DIRECTIONS — All of the records should be given back exactly and in full.

──────── DATA TO USE ────────

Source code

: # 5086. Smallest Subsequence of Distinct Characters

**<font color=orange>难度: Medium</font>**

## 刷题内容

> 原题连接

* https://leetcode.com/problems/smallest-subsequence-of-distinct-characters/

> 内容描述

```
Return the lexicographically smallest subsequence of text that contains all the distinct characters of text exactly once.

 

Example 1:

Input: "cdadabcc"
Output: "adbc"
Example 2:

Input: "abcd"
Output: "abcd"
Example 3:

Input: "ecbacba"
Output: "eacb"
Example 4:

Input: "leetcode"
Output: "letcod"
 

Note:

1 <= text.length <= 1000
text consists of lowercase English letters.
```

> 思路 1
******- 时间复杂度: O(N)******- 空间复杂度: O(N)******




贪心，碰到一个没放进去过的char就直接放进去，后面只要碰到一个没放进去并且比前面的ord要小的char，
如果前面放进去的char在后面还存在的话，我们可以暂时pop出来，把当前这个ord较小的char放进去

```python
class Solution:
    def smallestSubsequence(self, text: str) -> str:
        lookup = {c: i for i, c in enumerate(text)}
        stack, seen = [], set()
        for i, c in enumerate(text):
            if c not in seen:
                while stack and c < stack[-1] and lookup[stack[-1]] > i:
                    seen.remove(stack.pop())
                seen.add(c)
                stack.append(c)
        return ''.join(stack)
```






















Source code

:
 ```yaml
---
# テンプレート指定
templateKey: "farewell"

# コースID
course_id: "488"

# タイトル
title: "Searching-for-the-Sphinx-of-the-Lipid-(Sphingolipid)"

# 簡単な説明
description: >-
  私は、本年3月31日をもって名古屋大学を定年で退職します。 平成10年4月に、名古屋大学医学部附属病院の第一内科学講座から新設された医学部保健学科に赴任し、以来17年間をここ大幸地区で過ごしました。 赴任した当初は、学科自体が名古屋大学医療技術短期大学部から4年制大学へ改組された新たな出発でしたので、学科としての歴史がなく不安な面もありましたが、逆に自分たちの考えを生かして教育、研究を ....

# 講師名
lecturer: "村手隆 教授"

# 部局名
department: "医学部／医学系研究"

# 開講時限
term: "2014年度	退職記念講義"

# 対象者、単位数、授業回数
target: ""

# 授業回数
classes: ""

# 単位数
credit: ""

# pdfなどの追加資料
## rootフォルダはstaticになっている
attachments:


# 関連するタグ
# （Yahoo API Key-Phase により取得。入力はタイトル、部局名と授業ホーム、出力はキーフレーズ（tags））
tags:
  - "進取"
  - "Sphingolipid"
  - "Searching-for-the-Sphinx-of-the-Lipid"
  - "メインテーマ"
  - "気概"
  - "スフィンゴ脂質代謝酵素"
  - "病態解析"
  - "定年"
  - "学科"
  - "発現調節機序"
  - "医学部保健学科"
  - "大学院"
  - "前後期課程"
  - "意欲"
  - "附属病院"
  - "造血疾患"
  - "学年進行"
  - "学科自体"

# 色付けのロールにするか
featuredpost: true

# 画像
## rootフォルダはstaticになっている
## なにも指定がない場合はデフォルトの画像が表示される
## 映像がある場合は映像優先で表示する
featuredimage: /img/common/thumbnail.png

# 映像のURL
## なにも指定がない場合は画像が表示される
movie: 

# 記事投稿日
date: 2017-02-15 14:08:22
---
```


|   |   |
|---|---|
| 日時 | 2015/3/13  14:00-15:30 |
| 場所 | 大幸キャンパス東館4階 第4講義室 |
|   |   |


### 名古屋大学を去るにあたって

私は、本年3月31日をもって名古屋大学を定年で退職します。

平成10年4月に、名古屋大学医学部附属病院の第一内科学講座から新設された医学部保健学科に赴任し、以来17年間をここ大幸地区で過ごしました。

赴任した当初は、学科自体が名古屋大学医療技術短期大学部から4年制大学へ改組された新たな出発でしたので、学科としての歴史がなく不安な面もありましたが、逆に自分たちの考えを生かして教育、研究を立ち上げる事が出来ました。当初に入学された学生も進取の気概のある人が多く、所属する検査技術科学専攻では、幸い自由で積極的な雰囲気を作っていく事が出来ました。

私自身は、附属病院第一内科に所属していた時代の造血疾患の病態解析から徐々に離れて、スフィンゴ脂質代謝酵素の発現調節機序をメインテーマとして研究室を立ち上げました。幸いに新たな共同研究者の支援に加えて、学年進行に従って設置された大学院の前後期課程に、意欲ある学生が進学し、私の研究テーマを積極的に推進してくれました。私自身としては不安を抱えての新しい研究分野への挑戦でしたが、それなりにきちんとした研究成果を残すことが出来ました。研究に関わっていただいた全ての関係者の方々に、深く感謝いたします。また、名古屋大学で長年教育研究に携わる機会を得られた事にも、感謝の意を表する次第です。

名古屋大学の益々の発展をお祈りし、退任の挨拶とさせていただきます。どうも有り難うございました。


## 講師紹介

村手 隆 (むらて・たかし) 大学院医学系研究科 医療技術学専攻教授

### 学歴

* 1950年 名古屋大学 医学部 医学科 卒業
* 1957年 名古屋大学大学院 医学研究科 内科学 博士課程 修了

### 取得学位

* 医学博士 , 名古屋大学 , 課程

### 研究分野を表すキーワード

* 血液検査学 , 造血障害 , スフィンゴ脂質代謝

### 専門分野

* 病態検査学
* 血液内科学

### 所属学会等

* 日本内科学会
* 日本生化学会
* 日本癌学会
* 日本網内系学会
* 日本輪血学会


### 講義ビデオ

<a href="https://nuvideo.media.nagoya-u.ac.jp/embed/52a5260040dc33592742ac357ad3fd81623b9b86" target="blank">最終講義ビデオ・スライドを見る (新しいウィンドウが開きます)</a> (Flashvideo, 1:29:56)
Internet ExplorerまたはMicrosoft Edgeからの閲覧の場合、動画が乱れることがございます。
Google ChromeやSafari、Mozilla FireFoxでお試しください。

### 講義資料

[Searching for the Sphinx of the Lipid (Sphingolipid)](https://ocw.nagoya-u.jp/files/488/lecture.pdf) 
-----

────────

RESULT OF THE EXERCISE —
Source code

: # 5086. Smallest Subsequence of Distinct Characters

**<font color=orange>难度: Medium</font>**

## 刷题内容

> 原题连接

* https://leetcode.com/problems/smallest-subsequence-of-distinct-characters/

> 内容描述

```
Return the lexicographically smallest subsequence of text that contains all the distinct characters of text exactly once.

 

Example 1:

Input: "cdadabcc"
Output: "adbc"
Example 2:

Input: "abcd"
Output: "abcd"
Example 3:

Input: "ecbacba"
Output: "eacb"
Example 4:

Input: "leetcode"
Output: "letcod"
 

Note:

1 <= text.length <= 1000
text consists of lowercase English letters.
```

> 思路 1
******- 时间复杂度: O(N)******- 空间复杂度: O(N)******




贪心，碰到一个没放进去过的char就直接放进去，后面只要碰到一个没放进去并且比前面的ord要小的char，
如果前面放进去的char在后面还存在的话，我们可以暂时pop出来，把当前这个ord较小的char放进去

```python
class Solution:
    def smallestSubsequence(self, text: str) -> str:
        lookup = {c: i for i, c in enumerate(text)}
        stack, seen = [], set()
        for i, c in enumerate(text):
            if c not in seen:
                while stack and c < stack[-1] and lookup[stack[-1]] > i:
                    seen.remove(stack.pop())
                seen.add(c)
                stack.append(c)
        return ''.join(stack)
```






















Source code

:
 ```yaml
---
# テンプレート指定
templateKey: "farewell"

# コースID
course_id: "488"

# タイトル
title: "Searching-for-the-Sphinx-of-the-Lipid-(Sphingolipid)"

# 簡単な説明
description: >-
  私は、本年3月31日をもって名古屋大学を定年で退職します。 平成10年4月に、名古屋大学医学部附属病院の第一内科学講座から新設された医学部保健学科に赴任し、以来17年間をここ大幸地区で過ごしました。 赴任した当初は、学科自体が名古屋大学医療技術短期大学部から4年制大学へ改組された新たな出発でしたので、学科としての歴史がなく不安な面もありましたが、逆に自分たちの考えを生かして教育、研究を ....

# 講師名
lecturer: "村手隆 教授"

# 部局名
department: "医学部／医学系研究"

# 開講時限
term: "2014年度	退職記念講義"

# 対象者、単位数、授業回数
target: ""

# 授業回数
classes: ""

# 単位数
credit: ""

# pdfなどの追加資料
## rootフォルダはstaticになっている
attachments:


# 関連するタグ
# （Yahoo API Key-Phase により取得。入力はタイトル、部局名と授業ホーム、出力はキーフレーズ（tags））
tags:
  - "進取"
  - "Sphingolipid"
  - "Searching-for-the-Sphinx-of-the-Lipid"
  - "メインテーマ"
  - "気概"
  - "スフィンゴ脂質代謝酵素"
  - "病態解析"
  - "定年"
  - "学科"
  - "発現調節機序"
  - "医学部保健学科"
  - "大学院"
  - "前後期課程"
  - "意欲"
  - "附属病院"
  - "造血疾患"
  - "学年進行"
  - "学科自体"

# 色付けのロールにするか
featuredpost: true

# 画像
## rootフォルダはstaticになっている
## なにも指定がない場合はデフォルトの画像が表示される
## 映像がある場合は映像優先で表示する
featuredimage: /img/common/thumbnail.png

# 映像のURL
## なにも指定がない場合は画像が表示される
movie: 

# 記事投稿日
date: 2017-02-15 14:08:22
---
```


|   |   |
|---|---|
| 日時 | 2015/3/13  14:00-15:30 |
| 場所 | 大幸キャンパス東館4階 第4講義室 |
|   |   |


### 名古屋大学を去るにあたって

私は、本年3月31日をもって名古屋大学を定年で退職します。

平成10年4月に、名古屋大学医学部附属病院の第一内科学講座から新設された医学部保健学科に赴任し、以来17年間をここ大幸地区で過ごしました。

赴任した当初は、学科自体が名古屋大学医療技術短期大学部から4年制大学へ改組された新たな出発でしたので、学科としての歴史がなく不安な面もありましたが、逆に自分たちの考えを生かして教育、研究を立ち上げる事が出来ました。当初に入学された学生も進取の気概のある人が多く、所属する検査技術科学専攻では、幸い自由で積極的な雰囲気を作っていく事が出来ました。

私自身は、附属病院第一内科に所属していた時代の造血疾患の病態解析から徐々に離れて、スフィンゴ脂質代謝酵素の発現調節機序をメインテーマとして研究室を立ち上げました。幸いに新たな共同研究者の支援に加えて、学年進行に従って設置された大学院の前後期課程に、意欲ある学生が進学し、私の研究テーマを積極的に推進してくれました。私自身としては不安を抱えての新しい研究分野への挑戦でしたが、それなりにきちんとした研究成果を残すことが出来ました。研究に関わっていただいた全ての関係者の方々に、深く感謝いたします。また、名古屋大学で長年教育研究に携わる機会を得られた事にも、感謝の意を表する次第です。

名古屋大学の益々の発展をお祈りし、退任の挨拶とさせていただきます。どうも有り難うございました。


## 講師紹介

村手 隆 (むらて・たかし) 大学院医学系研究科 医療技術学専攻教授

### 学歴

* 1950年 名古屋大学 医学部 医学科 卒業
* 1957年 名古屋大学大学院 医学研究科 内科学 博士課程 修了

### 取得学位

* 医学博士 , 名古屋大学 , 課程

### 研究分野を表すキーワード

* 血液検査学 , 造血障害 , スフィンゴ脂質代謝

### 専門分野

* 病態検査学
* 血液内科学

### 所属学会等

* 日本内科学会
* 日本生化学会
* 日本癌学会
* 日本網内系学会
* 日本輪血学会


### 講義ビデオ

<a href="https://nuvideo.media.nagoya-u.ac.jp/embed/52a5260040dc33592742ac357ad3fd81623b9b86" target="blank">最終講義ビデオ・スライドを見る (新しいウィンドウが開きます)</a> (Flashvideo, 1:29:56)
Internet ExplorerまたはMicrosoft Edgeからの閲覧の場合、動画が乱れることがございます。
Google ChromeやSafari、Mozilla FireFoxでお試しください。

### 講義資料

[Searching for the Sphinx of the Lipid (Sphingolipid)](https://ocw.nagoya-u.jp/files/488/lecture.pdf) 
-----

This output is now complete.